Saved entries:
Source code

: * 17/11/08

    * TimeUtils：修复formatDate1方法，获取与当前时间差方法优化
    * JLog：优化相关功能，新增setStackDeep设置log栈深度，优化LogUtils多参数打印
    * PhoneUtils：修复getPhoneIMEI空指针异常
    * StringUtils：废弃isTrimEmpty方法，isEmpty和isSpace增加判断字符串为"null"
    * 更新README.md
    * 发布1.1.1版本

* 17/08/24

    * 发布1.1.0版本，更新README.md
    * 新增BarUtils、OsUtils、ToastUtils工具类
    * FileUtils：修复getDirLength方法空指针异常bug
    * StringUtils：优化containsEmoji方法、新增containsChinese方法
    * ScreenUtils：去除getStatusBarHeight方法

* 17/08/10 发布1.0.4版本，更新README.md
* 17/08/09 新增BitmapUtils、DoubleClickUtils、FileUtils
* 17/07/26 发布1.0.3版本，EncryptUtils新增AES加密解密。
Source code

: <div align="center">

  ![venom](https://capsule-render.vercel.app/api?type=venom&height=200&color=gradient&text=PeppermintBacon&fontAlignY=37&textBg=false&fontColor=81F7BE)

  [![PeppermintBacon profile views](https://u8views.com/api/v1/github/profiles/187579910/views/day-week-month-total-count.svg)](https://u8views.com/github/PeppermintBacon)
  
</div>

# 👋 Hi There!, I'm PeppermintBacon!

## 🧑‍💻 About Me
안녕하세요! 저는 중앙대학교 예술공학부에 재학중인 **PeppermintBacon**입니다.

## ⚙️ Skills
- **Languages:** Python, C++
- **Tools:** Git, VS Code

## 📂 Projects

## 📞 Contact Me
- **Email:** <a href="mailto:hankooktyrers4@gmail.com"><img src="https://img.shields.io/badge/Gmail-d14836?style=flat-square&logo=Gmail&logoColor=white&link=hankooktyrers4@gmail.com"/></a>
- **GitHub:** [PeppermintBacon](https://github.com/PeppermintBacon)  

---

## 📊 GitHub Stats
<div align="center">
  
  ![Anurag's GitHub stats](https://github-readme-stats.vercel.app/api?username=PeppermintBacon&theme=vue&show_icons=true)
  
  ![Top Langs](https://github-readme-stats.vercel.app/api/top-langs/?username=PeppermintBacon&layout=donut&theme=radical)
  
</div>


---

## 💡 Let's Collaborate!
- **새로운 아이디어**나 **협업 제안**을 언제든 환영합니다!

• Action item
In full and without changes, give the data above once more.

• Exercise result
Source code

: * 17/11/08

    * TimeUtils：修复formatDate1方法，获取与当前时间差方法优化
    * JLog：优化相关功能，新增setStackDeep设置log栈深度，优化LogUtils多参数打印
    * PhoneUtils：修复getPhoneIMEI空指针异常
    * StringUtils：废弃isTrimEmpty方法，isEmpty和isSpace增加判断字符串为"null"
    * 更新README.md
    * 发布1.1.1版本

* 17/08/24

    * 发布1.1.0版本，更新README.md
    * 新增BarUtils、OsUtils、ToastUtils工具类
    * FileUtils：修复getDirLength方法空指针异常bug
    * StringUtils：优化containsEmoji方法、新增containsChinese方法
    * ScreenUtils：去除getStatusBarHeight方法

* 17/08/10 发布1.0.4版本，更新README.md
* 17/08/09 新增BitmapUtils、DoubleClickUtils、FileUtils
* 17/07/26 发布1.0.3版本，EncryptUtils新增AES加密解密。
Source code

: <div align="center">

  ![venom](https://capsule-render.vercel.app/api?type=venom&height=200&color=gradient&text=PeppermintBacon&fontAlignY=37&textBg=false&fontColor=81F7BE)

  [![PeppermintBacon profile views](https://u8views.com/api/v1/github/profiles/187579910/views/day-week-month-total-count.svg)](https://u8views.com/github/PeppermintBacon)
  
</div>

# 👋 Hi There!, I'm PeppermintBacon!

## 🧑‍💻 About Me
안녕하세요! 저는 중앙대학교 예술공학부에 재학중인 **PeppermintBacon**입니다.

## ⚙️ Skills
- **Languages:** Python, C++
- **Tools:** Git, VS Code

## 📂 Projects

## 📞 Contact Me
- **Email:** <a href="mailto:hankooktyrers4@gmail.com"><img src="https://img.shields.io/badge/Gmail-d14836?style=flat-square&logo=Gmail&logoColor=white&link=hankooktyrers4@gmail.com"/></a>
- **GitHub:** [PeppermintBacon](https://github.com/PeppermintBacon)  

---

## 📊 GitHub Stats
<div align="center">
  
  ![Anurag's GitHub stats](https://github-readme-stats.vercel.app/api?username=PeppermintBacon&theme=vue&show_icons=true)
  
  ![Top Langs](https://github-readme-stats.vercel.app/api/top-langs/?username=PeppermintBacon&layout=donut&theme=radical)
  
</div>


---

## 💡 Let's Collaborate!
- **새로운 아이디어**나 **협업 제안**을 언제든 환영합니다!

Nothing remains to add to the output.